Let’s get the obvious out of the way. First, ML models are built on the premise that the data observed in the past on which we trained our models reflects production data accurately. Second, “special” days like holidays such as Thanksgiving or, more specifically, the online shopping bonanza boom of the last decade have different patterns than the rest of the year. Obviously. Third, we can prepare ourselves and our models for the accompanying mess of less accurate predictions and a lot more volume because we know about these peaks. Or can we?
To train or not to train?
Understanding your problem is half the solution, but as data scientists, it’s tempting to view these peaks as an issue that needs to be resolved by training our model to adapt to these times of the year and their fluctuations or perhaps ever going a step further and engineering a feature to address these specific events. While this may be the correct answer for some use cases and businesses, it will not always be the most efficient solution or even an exclusive solution.
There are a few holiday season model strategies and tactical mixes that can be used to ensure that model issues don’t impact business.
Train 1: global
Assuming that this is a known fluctuation theoretically, you have enough time to ensure it is represented in your training data. There is a twofold problem here.
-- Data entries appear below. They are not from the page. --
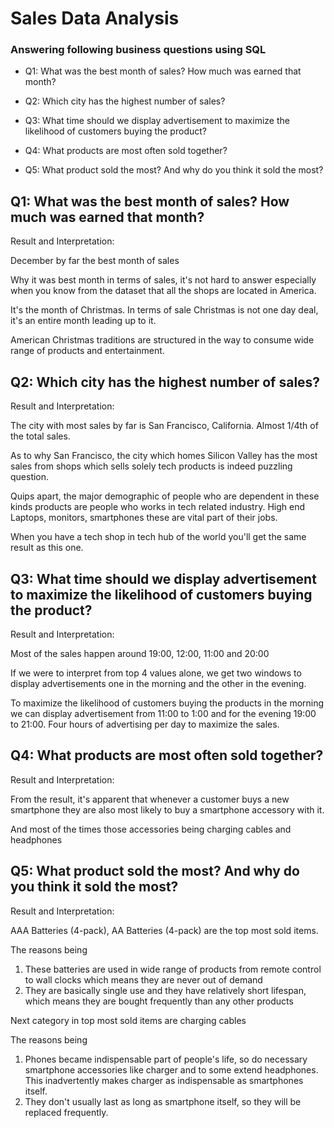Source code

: # Sales Data Analysis
### Answering following business questions using SQL

- Q1: What was the best month of sales? How much was earned that month?

- Q2: Which city has the highest number of sales?

- Q3: What time should we display advertisement to maximize the likelihood of customers buying the product?

- Q4: What products are most often sold together?

- Q5: What product sold the most? And why do you think it sold the most?

## Q1: What was the best month of sales? How much was earned that month?
Result and Interpretation:

December by far the best month of sales

Why it was best month in terms of sales, it's not hard to answer especially when you know from the dataset that all the shops are located in America.

It's the month of Christmas. In terms of sale Christmas is not one day deal, it's an entire month leading up to it. 

American Christmas traditions are structured in the way to consume wide range of products and entertainment.

## Q2: Which city has the highest number of sales?
Result and Interpretation:

The city with most sales by far is San Francisco, California. Almost 1/4th of the total sales. 

As to why San Francisco, the city which homes Silicon Valley has the most sales from shops which sells solely tech products is indeed puzzling question. 

Quips apart, the major demographic of people who are dependent in these kinds products are people who works in tech related industry. High end Laptops, monitors, smartphones these are vital part of their jobs.

When you have a tech shop in tech hub of the world you'll get the same result as this one.

## Q3: What time should we display advertisement to maximize the likelihood of customers buying the product?
Result and Interpretation:

Most of the sales happen around 19:00, 12:00, 11:00 and 20:00 

If we were to interpret from top 4 values alone, we get two windows to display advertisements one in the morning and the other in the evening.

To maximize the likelihood of customers buying the products in the morning we can display advertisement from 11:00 to 1:00 and for the evening 19:00 to 21:00. Four hours of advertising per day to maximize the sales.

## Q4: What products are most often sold together?
Result and Interpretation:

From the result, it's apparent that whenever a customer buys a new smartphone they are also most likely to buy a smartphone accessory with it.

And most of the times those accessories being charging cables and headphones

## Q5: What product sold the most? And why do you think it sold the most?
Result and Interpretation:

AAA Batteries (4-pack), AA Batteries (4-pack) are the top most sold items. 

The reasons being 

1. These batteries are used in wide range of products from remote control to wall clocks which means they are never out of demand
2. They are basically single use and they have relatively short lifespan, which means they are bought frequently than any other products

Next category in top most sold items are charging cables

The reasons being

1. Phones became indispensable part of people's life, so do necessary smartphone accessories like charger and to some extend headphones. This inadvertently makes charger as indispensable as smartphones itself.
2. They don't usually last as long as smartphone itself, so they will be replaced frequently.
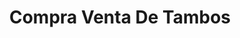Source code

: ---
title: "Compra Venta De Tambos"
url: /naucalpan-de-juarez/compra-venta-de-tambos/
shop: comercio
---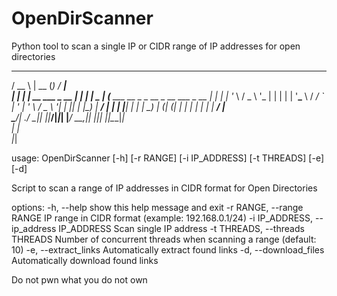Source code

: # OpenDirScanner
Python tool to scan a single IP or CIDR range of IP addresses for open directories


  ____                   _____  _      _____                                 
 / __ \                 |  __ \(_)    / ____|                                
| |  | |_ __   ___ _ __ | |  | |_ _ _| (___   ___ __ _ _ __  _ __   ___ _ __ 
| |  | | '_ \ / _ \ '_ \| |  | | | '__\___ \ / __/ _` | '_ \| '_ \ / _ \ '__|
| |__| | |_) |  __/ | | | |__| | | |  ____) | (_| (_| | | | | | | |  __/ |   
 \____/| .__/ \___|_| |_|_____/|_|_| |_____/ \___\__,_|_| |_|_| |_|\___|_|   
       | |                                                                   
       |_|                                                                   

usage: OpenDirScanner [-h] [-r RANGE] [-i IP_ADDRESS] [-t THREADS] [-e] [-d]

Script to scan a range of IP addresses in CIDR format for Open Directories

options:
  -h, --help            show this help message and exit
  -r RANGE, --range RANGE
                        IP range in CIDR format (example: 192.168.0.1/24)
  -i IP_ADDRESS, --ip_address IP_ADDRESS
                        Scan single IP address
  -t THREADS, --threads THREADS
                        Number of concurrent threads when scanning a range
                        (default: 10)
  -e, --extract_links   Automatically extract found links
  -d, --download_files  Automatically download found links

Do not pwn what you do not own
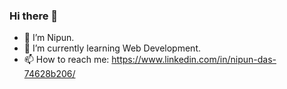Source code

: ### Hi there 👋
- 🔭 I’m Nipun.
- 🌱 I’m currently learning Web Development.
- 📫 How to reach me: https://www.linkedin.com/in/nipun-das-74628b206/
                      
     
                      


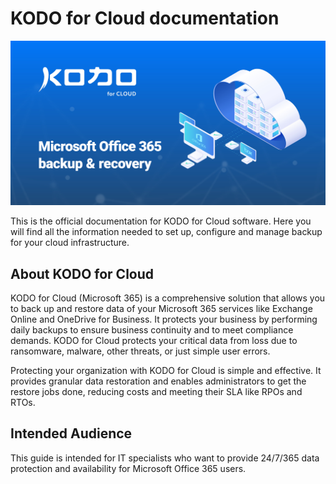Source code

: # KODO for Cloud documentation

![](.gitbook/assets/kodo-for-cloud-microsoft-365-backup-and-recovery-gitbook-cover-image.jpg)

This is the official documentation for KODO for Cloud software. Here you will find all the information needed to set up, configure and manage backup for your cloud infrastructure.

## About KODO for Cloud

KODO for Cloud \(Microsoft 365\) is a comprehensive solution that allows you to back up and restore data of your Microsoft 365 services like Exchange Online and  OneDrive for Business. It protects your business by performing daily backups to ensure business continuity and to meet compliance demands. KODO for Cloud protects your critical data from loss due to ransomware, malware, other threats, or just simple user errors.

Protecting your organization with KODO for Cloud is simple and effective. It provides granular data restoration and enables administrators to get the restore jobs done, reducing costs and meeting their SLA like RPOs and RTOs.

## Intended Audience

This guide is intended for IT specialists who want to provide 24/7/365 data protection and availability for Microsoft Office 365 users.

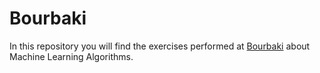 # Bourbaki

In this repository you will find the exercises performed at [Bourbaki](https://www.colegio-bourbaki.com/) about Machine Learning Algorithms.

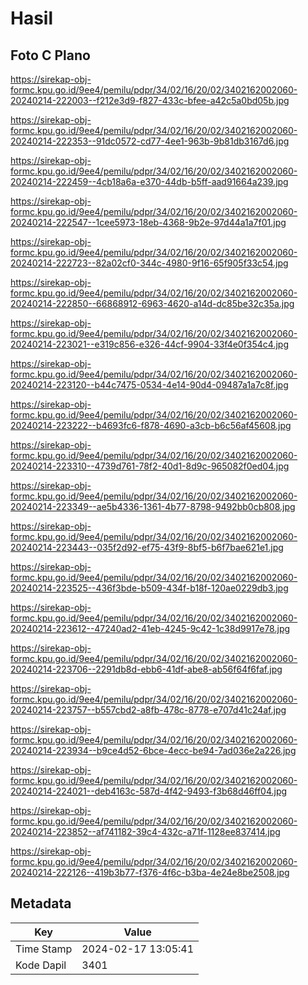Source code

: # Hasil

## Foto C Plano

https://sirekap-obj-formc.kpu.go.id/9ee4/pemilu/pdpr/34/02/16/20/02/3402162002060-20240214-222003--f212e3d9-f827-433c-bfee-a42c5a0bd05b.jpg

https://sirekap-obj-formc.kpu.go.id/9ee4/pemilu/pdpr/34/02/16/20/02/3402162002060-20240214-222353--91dc0572-cd77-4ee1-963b-9b81db3167d6.jpg

https://sirekap-obj-formc.kpu.go.id/9ee4/pemilu/pdpr/34/02/16/20/02/3402162002060-20240214-222459--4cb18a6a-e370-44db-b5ff-aad91664a239.jpg

https://sirekap-obj-formc.kpu.go.id/9ee4/pemilu/pdpr/34/02/16/20/02/3402162002060-20240214-222547--1cee5973-18eb-4368-9b2e-97d44a1a7f01.jpg

https://sirekap-obj-formc.kpu.go.id/9ee4/pemilu/pdpr/34/02/16/20/02/3402162002060-20240214-222723--82a02cf0-344c-4980-9f16-65f905f33c54.jpg

https://sirekap-obj-formc.kpu.go.id/9ee4/pemilu/pdpr/34/02/16/20/02/3402162002060-20240214-222850--66868912-6963-4620-a14d-dc85be32c35a.jpg

https://sirekap-obj-formc.kpu.go.id/9ee4/pemilu/pdpr/34/02/16/20/02/3402162002060-20240214-223021--e319c856-e326-44cf-9904-33f4e0f354c4.jpg

https://sirekap-obj-formc.kpu.go.id/9ee4/pemilu/pdpr/34/02/16/20/02/3402162002060-20240214-223120--b44c7475-0534-4e14-90d4-09487a1a7c8f.jpg

https://sirekap-obj-formc.kpu.go.id/9ee4/pemilu/pdpr/34/02/16/20/02/3402162002060-20240214-223222--b4693fc6-f878-4690-a3cb-b6c56af45608.jpg

https://sirekap-obj-formc.kpu.go.id/9ee4/pemilu/pdpr/34/02/16/20/02/3402162002060-20240214-223310--4739d761-78f2-40d1-8d9c-965082f0ed04.jpg

https://sirekap-obj-formc.kpu.go.id/9ee4/pemilu/pdpr/34/02/16/20/02/3402162002060-20240214-223349--ae5b4336-1361-4b77-8798-9492bb0cb808.jpg

https://sirekap-obj-formc.kpu.go.id/9ee4/pemilu/pdpr/34/02/16/20/02/3402162002060-20240214-223443--035f2d92-ef75-43f9-8bf5-b6f7bae621e1.jpg

https://sirekap-obj-formc.kpu.go.id/9ee4/pemilu/pdpr/34/02/16/20/02/3402162002060-20240214-223525--436f3bde-b509-434f-b18f-120ae0229db3.jpg

https://sirekap-obj-formc.kpu.go.id/9ee4/pemilu/pdpr/34/02/16/20/02/3402162002060-20240214-223612--47240ad2-41eb-4245-9c42-1c38d9917e78.jpg

https://sirekap-obj-formc.kpu.go.id/9ee4/pemilu/pdpr/34/02/16/20/02/3402162002060-20240214-223706--2291db8d-ebb6-41df-abe8-ab56f64f6faf.jpg

https://sirekap-obj-formc.kpu.go.id/9ee4/pemilu/pdpr/34/02/16/20/02/3402162002060-20240214-223757--b557cbd2-a8fb-478c-8778-e707d41c24af.jpg

https://sirekap-obj-formc.kpu.go.id/9ee4/pemilu/pdpr/34/02/16/20/02/3402162002060-20240214-223934--b9ce4d52-6bce-4ecc-be94-7ad036e2a226.jpg

https://sirekap-obj-formc.kpu.go.id/9ee4/pemilu/pdpr/34/02/16/20/02/3402162002060-20240214-224021--deb4163c-587d-4f42-9493-f3b68d46ff04.jpg

https://sirekap-obj-formc.kpu.go.id/9ee4/pemilu/pdpr/34/02/16/20/02/3402162002060-20240214-223852--af741182-39c4-432c-a71f-1128ee837414.jpg

https://sirekap-obj-formc.kpu.go.id/9ee4/pemilu/pdpr/34/02/16/20/02/3402162002060-20240214-222126--419b3b77-f376-4f6c-b3ba-4e24e8be2508.jpg


## Metadata

| Key        | Value               |
| ---------- | ------------------- |
| Time Stamp | 2024-02-17 13:05:41 |
| Kode Dapil | 3401                |



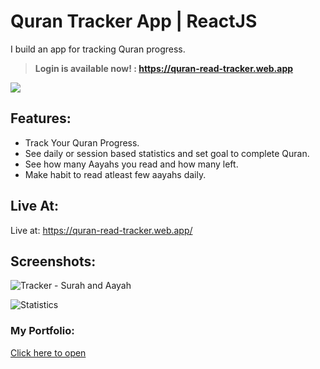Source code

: 
#  Quran Tracker App | ReactJS
I build an app for tracking Quran progress.

> __Login is available now! : https://quran-read-tracker.web.app__

![](https://i.ibb.co/yqddd07/main.jpg)

## Features:
- Track Your Quran Progress.
- See daily or session based statistics and set goal to complete Quran.
- See how many Aayahs you read and how many left.
- Make habit to read atleast few aayahs daily.

## Live At: 

Live at: https://quran-read-tracker.web.app/

## Screenshots:
![Tracker - Surah and Aayah](https://i.ibb.co/1Z9mq86/1.png)

![Statistics](https://i.ibb.co/xg6gGn2/2.png)

### My Portfolio:
[Click here to open](https://hidayat-portfolio.web.app/)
To address this “noisy” data that is now present, either the model will result in a suboptimal function that may underperform on normal days or result in a fitted but significantly more complex model function.
Train 2: custom
Another training route that you can take is custom model training, looking at a particular fluctuation/s and building a custom model for those specific time frames only. The potential downsides here are that it may be challenging to grab enough data to train a model for such a specific resolution and that if the real-world changes, case in point COVID, your historical data on which you trained can’t predict the real-world next time around.
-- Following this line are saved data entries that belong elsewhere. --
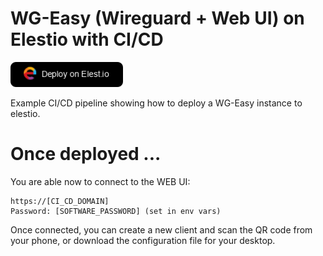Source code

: # WG-Easy (Wireguard + Web UI) on Elestio with CI/CD

<a href="https://dash.elest.io/deploy?source=cicd&social=dockerCompose&url=https://github.com/elestio-examples/wg-easy"><img src="deploy-on-elestio.png" alt="Deploy on Elest.io" width="180px" /></a>

Example CI/CD pipeline showing how to deploy a WG-Easy instance to elestio.

# Once deployed ...

You are able now to connect to the WEB UI:

    https://[CI_CD_DOMAIN]
    Password: [SOFTWARE_PASSWORD] (set in env vars)

Once connected, you can create a new client and scan the QR code from your phone, or download the configuration file for your desktop. 
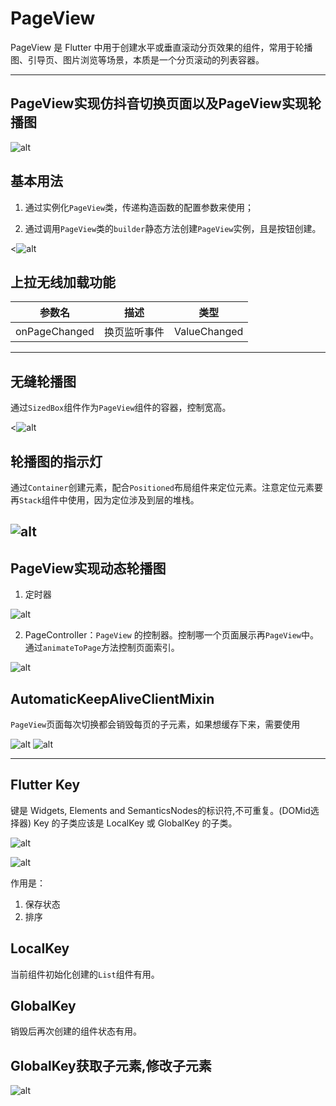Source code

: 

# PageView

PageView 是 Flutter 中用于创建水平或垂直滚动分页效果的组件，常用于轮播图、引导页、图片浏览等场景，本质是一个分页滚动的列表容器。


---

## PageView实现仿抖音切换页面以及PageView实现轮播图

![alt](../images/image.png)

## 基本用法

1. 通过实例化`PageView`类，传递构造函数的配置参数来使用；


2. 通过调用`PageView`类的`builder`静态方法创建`PageView`实例，且是按钮创建。

<![alt](../images/2.png)

## 上拉无线加载功能

参数名|描述|类型
---|---|---
onPageChanged|换页监听事件|ValueChanged<int>

---

## 无缝轮播图

通过`SizedBox`组件作为`PageView`组件的容器，控制宽高。

<![alt](../images/image%20copy.png)

## 轮播图的指示灯

通过`Container`创建元素，配合`Positioned`布局组件来定位元素。注意定位元素要再`Stack`组件中使用，因为定位涉及到层的堆栈。

![alt](../images/image%20copy%202.png)
---

## PageView实现动态轮播图 

1. 定时器

![alt](../images/image%20copy%203.png)


2. PageController：`PageView` 的控制器。控制哪一个页面展示再`PageView`中。通过`animateToPage`方法控制页面索引。

![alt](../images/image%20copy%204.png)


##  AutomaticKeepAliveClientMixin

`PageView`页面每次切换都会销毁每页的子元素，如果想缓存下来，需要使用

![alt](../images/image%20copy%206.png)
![alt](../images/image%20copy%205.png)



---

## Flutter Key

键是 Widgets, Elements and SemanticsNodes的标识符,不可重复。(DOMid选择器)
Key 的子类应该是 LocalKey 或 GlobalKey 的子类。

![alt](../images/image%20copy%207.png)

![alt](../images/image%20copy%208.png)

作用是：

1. 保存状态
2. 排序

## LocalKey

当前组件初始化创建的`List`组件有用。

## GlobalKey

销毁后再次创建的组件状态有用。

## GlobalKey获取子元素,修改子元素

![alt](../images/image%20copy%209.png)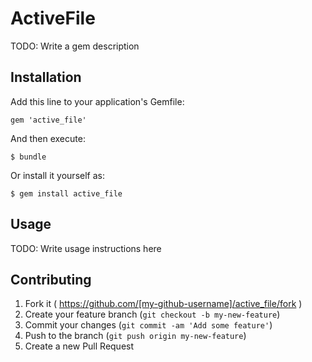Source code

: # ActiveFile

TODO: Write a gem description

## Installation

Add this line to your application's Gemfile:

    gem 'active_file'

And then execute:

    $ bundle

Or install it yourself as:

    $ gem install active_file

## Usage

TODO: Write usage instructions here

## Contributing

1. Fork it ( https://github.com/[my-github-username]/active_file/fork )
2. Create your feature branch (`git checkout -b my-new-feature`)
3. Commit your changes (`git commit -am 'Add some feature'`)
4. Push to the branch (`git push origin my-new-feature`)
5. Create a new Pull Request
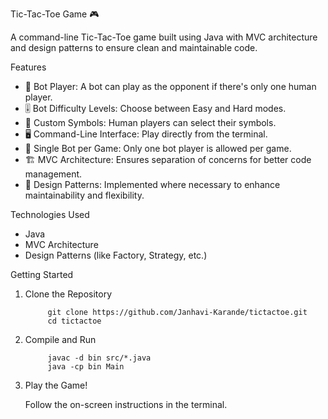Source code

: Tic-Tac-Toe Game 🎮

A command-line Tic-Tac-Toe game built using Java with MVC architecture and design patterns to ensure clean and maintainable code.

 Features
- 🤖 Bot Player: A bot can play as the opponent if there's only one human player.
- 🎚️ Bot Difficulty Levels: Choose between Easy and Hard modes.
- 🔄 Custom Symbols: Human players can select their symbols.
- 🖥️ Command-Line Interface: Play directly from the terminal.
- 🔧 Single Bot per Game: Only one bot player is allowed per game.
- 🏗️ MVC Architecture: Ensures separation of concerns for better code management.
- 🎨 Design Patterns: Implemented where necessary to enhance maintainability and flexibility.

 Technologies Used
- Java 
- MVC Architecture 
- Design Patterns (like Factory, Strategy, etc.)

 Getting Started
1. Clone the Repository
                                                                                                                                                         
   			git clone https://github.com/Janhavi-Karande/tictactoe.git
   			cd tictactoe
2. Compile and Run
   
   			javac -d bin src/*.java
   			java -cp bin Main
3. Play the Game!
   
     Follow the on-screen instructions in the terminal.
Models without safety nets never to heaven go
Training aside, other tactics can be applied here. The key to them all is that they do not attempt to learn but accept them as inherently unpredictable anomalies. We know that they will manifest, but not precisely how or to what extent. Here, our goal will be just to detect these anomalies and trigger manual action via safety nets we set up.
Don’t train 1: monitor
Model monitoring is a pretty obvious must here and should be regardless of any specific event or day of the year. That said, the configurations that are realistic for “normal” days tend to go off the rails and blast everyone with alert galore when they need to contend with events like Chinese Singles Day. So if alert fatigue is a no, then observability is the answer – we want to destructure the known issue monitoring aspect of our models to a degree. This can be achieved, for example, by increasing segment resolutions, changing feature sensitivity thresholds, or even ignoring specific time-coupled features altogether for a given period.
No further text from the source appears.